С.С.: Попросту говоря термин «метафизический реализм» я рассматриваю так, как его в свое время трактовал Аристотель. Есть так называемая физика, видимая – то, что можно пощупать руками, а есть то, что существует, но всегда находится за гранью видимого, слышимого, осязаемого. Человеческий разум за последние два века создал могущественную технократическую цивилизацию, которая неожиданно для нас самих породила совершенно чудовищные цивилизаторские цунами, но сама человеческая суть остановилась на некоем средневековом статусе, не подразумевающем ренессанса, возрождения. Хотя, возможно, я и наговариваю на человечество. Оснастив себя массой чудо-юдных техноприспособлений, человек вдруг стал чужд природе, природе своего божественного естества. А надежды на электронные, химические, ядерные костыли оказываются иногда совершенно бесполезными, если существуют у нас идейно-отмороженные существа – террористы, сепаратисты и т.д., или когда природные катаклизмы не только пугают, но и конкретно обрушиваются на нашего бедного обывателя-цивилизатора. Так что метафизика – это, в сущности, вся наша жизнь, это не есть сугубо философское, отвлеченное понятие.
М.Б.: Метафизический реализм, долгое время был чтением для немногих, элитарным направлением в искусстве. Благодаря вашим усилиям как пропагандиста метафизического реализма, ваша серия достигла большого коммерческого успеха. Хотелось бы знать, кто из писателей прошлого на ваш взгляд может считаться предтечей метафизической прозы?
С.С.: Безусловно, это Федор Михайлович Достоевский. Это ярчайший представитель писателей всех времен и народов. Сюда же можно смело отнести и Николая Васильевича Гоголя, и Владимира Федоровича Одоевского, которого в свое время на просвещенном Западе окрестили русским фонистом, в музыке это Скрябин, в живописи – Врубель. Я вот недавно опять посетил Третьяковку, в который раз поражался. А самые близкие… Я бы мог назвать Андрея Платонова. Это один из самых в свое время ущемляемых, причем сознательно. Андрей Платонов именно своим языком, своей манерой, которую нельзя просто придумать или сымитировать раздражал чиновников от литературы, хотя уж Максима Горького никак не отнесешь к казенным дуболомам.
Меня как-то раз сравнили с Андреем Платоновым. Наверное, это потому что мой стиль на самом деле не похож на стиль моих коллег. Это некий инструмент для познания не только мира, а для познания самого себя, самого человека как существа космического.

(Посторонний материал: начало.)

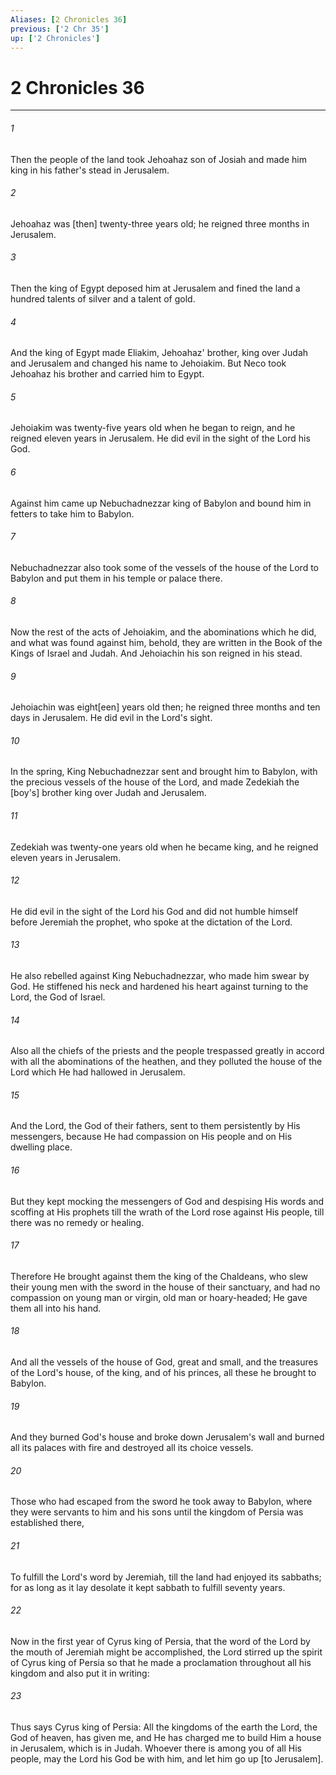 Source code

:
 ```yaml
---
Aliases: [2 Chronicles 36]
previous: ['2 Chr 35']
up: ['2 Chronicles']
---
```

# 2 Chronicles 36

***


###### 1 


Then the people of the land took Jehoahaz son of Josiah and made him king in his father's stead in Jerusalem. 


###### 2 


Jehoahaz was [then] twenty-three years old; he reigned three months in Jerusalem. 


###### 3 


Then the king of Egypt deposed him at Jerusalem and fined the land a hundred talents of silver and a talent of gold. 


###### 4 


And the king of Egypt made Eliakim, Jehoahaz' brother, king over Judah and Jerusalem and changed his name to Jehoiakim. But Neco took Jehoahaz his brother and carried him to Egypt. 


###### 5 


Jehoiakim was twenty-five years old when he began to reign, and he reigned eleven years in Jerusalem. He did evil in the sight of the Lord his God. 


###### 6 


Against him came up Nebuchadnezzar king of Babylon and bound him in fetters to take him to Babylon. 


###### 7 


Nebuchadnezzar also took some of the vessels of the house of the Lord to Babylon and put them in his temple or palace there. 


###### 8 


Now the rest of the acts of Jehoiakim, and the abominations which he did, and what was found against him, behold, they are written in the Book of the Kings of Israel and Judah. And Jehoiachin his son reigned in his stead. 


###### 9 


Jehoiachin was eight[een] years old then; he reigned three months and ten days in Jerusalem. He did evil in the Lord's sight. 


###### 10 


In the spring, King Nebuchadnezzar sent and brought him to Babylon, with the precious vessels of the house of the Lord, and made Zedekiah the [boy's] brother king over Judah and Jerusalem. 


###### 11 


Zedekiah was twenty-one years old when he became king, and he reigned eleven years in Jerusalem. 


###### 12 


He did evil in the sight of the Lord his God and did not humble himself before Jeremiah the prophet, who spoke at the dictation of the Lord. 


###### 13 


He also rebelled against King Nebuchadnezzar, who made him swear by God. He stiffened his neck and hardened his heart against turning to the Lord, the God of Israel. 


###### 14 


Also all the chiefs of the priests and the people trespassed greatly in accord with all the abominations of the heathen, and they polluted the house of the Lord which He had hallowed in Jerusalem. 


###### 15 


And the Lord, the God of their fathers, sent to them persistently by His messengers, because He had compassion on His people and on His dwelling place. 


###### 16 


But they kept mocking the messengers of God and despising His words and scoffing at His prophets till the wrath of the Lord rose against His people, till there was no remedy or healing. 


###### 17 


Therefore He brought against them the king of the Chaldeans, who slew their young men with the sword in the house of their sanctuary, and had no compassion on young man or virgin, old man or hoary-headed; He gave them all into his hand. 


###### 18 


And all the vessels of the house of God, great and small, and the treasures of the Lord's house, of the king, and of his princes, all these he brought to Babylon. 


###### 19 


And they burned God's house and broke down Jerusalem's wall and burned all its palaces with fire and destroyed all its choice vessels. 


###### 20 


Those who had escaped from the sword he took away to Babylon, where they were servants to him and his sons until the kingdom of Persia was established there, 


###### 21 


To fulfill the Lord's word by Jeremiah, till the land had enjoyed its sabbaths; for as long as it lay desolate it kept sabbath to fulfill seventy years. 


###### 22 


Now in the first year of Cyrus king of Persia, that the word of the Lord by the mouth of Jeremiah might be accomplished, the Lord stirred up the spirit of Cyrus king of Persia so that he made a proclamation throughout all his kingdom and also put it in writing: 


###### 23 


Thus says Cyrus king of Persia: All the kingdoms of the earth the Lord, the God of heaven, has given me, and He has charged me to build Him a house in Jerusalem, which is in Judah. Whoever there is among you of all His people, may the Lord his God be with him, and let him go up [to Jerusalem].
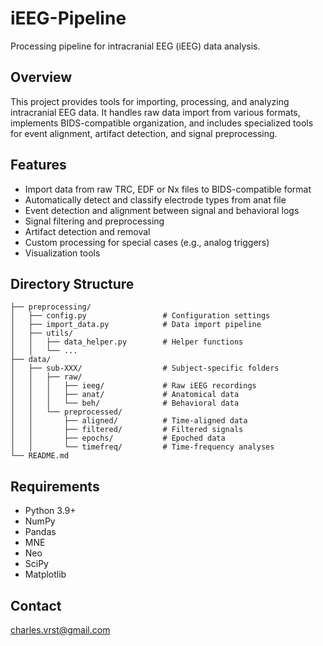 # iEEG-Pipeline

Processing pipeline for intracranial EEG (iEEG) data analysis.

## Overview

This project provides tools for importing, processing, and analyzing intracranial EEG data. It handles raw data import from various formats, implements BIDS-compatible organization, and includes specialized tools for event alignment, artifact detection, and signal preprocessing.

## Features

- Import data from raw TRC, EDF or Nx files to BIDS-compatible format
- Automatically detect and classify electrode types from anat file
- Event detection and alignment between signal and behavioral logs
- Signal filtering and preprocessing
- Artifact detection and removal
- Custom processing for special cases (e.g., analog triggers)
- Visualization tools 

## Directory Structure

```
├── preprocessing/
│   ├── config.py                 # Configuration settings
│   ├── import_data.py            # Data import pipeline
│   ├── utils/
│   │   ├── data_helper.py        # Helper functions
│   │   └── ...
├── data/
│   ├── sub-XXX/                  # Subject-specific folders
│   │   ├── raw/
│   │   │   ├── ieeg/             # Raw iEEG recordings
│   │   │   ├── anat/             # Anatomical data
│   │   │   └── beh/              # Behavioral data
│   │   └── preprocessed/
│   │       ├── aligned/          # Time-aligned data
│   │       ├── filtered/         # Filtered signals
│   │       ├── epochs/           # Epoched data
│   │       └── timefreq/         # Time-frequency analyses
└── README.md
```



## Requirements

- Python 3.9+
- NumPy
- Pandas
- MNE
- Neo
- SciPy
- Matplotlib


## Contact

charles.vrst@gmail.com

А.И.: Что значит для вас как писателя творческое состояние, может ли его понять человек, далекий от искусства? И получаете ли вы удовольствие от обыденности?
С.С.: Хороший вопрос. Обыденность в писательской жизни должна быть априори, потому что, если писатель находится в каком-то взвинченном состоянии или, наоборот, в каком-то угнетенном, депрессивном состоянии, он не сможет писать. Но если быть совершенно спокойным и упокоенным, лучше не приступать к листу. Примеры? Пожалуйста: Гончаров, вымучивал, вымучивал своего «Обломова», но когда от него ушла любимая, он его мгновенно написал. В сущности, «Обломов» – это сугубо метафизическое видение мира.
В данном случае, если про меня говорить, у меня жизнь за последние годы не очень легка была. Буквально за полгода я потерял и маму, она ушла из жизни, и жену. И депрессия обязательно, как у нормального человека, после всего этого пришла. Но бороться нужно обязательно действием. Поэтому у меня возникла идея клуба писателей-метафизиков, затем возникала идея породить серию, и т.д. Идея за идеей. То есть состояние действия – самое главное для писателя, который всегда работает за столом.
А.И.: Наверное, вот это состояние действия и характеризует настоящее искусство, желание в какой-то мере менять мир. Это связано с понятиями добра и зла. Но современный мир таков, что рассказывать о прелести поедания манной каши сегодня не эффективно. Надо искать новые формы, но за формой не потерять содержание.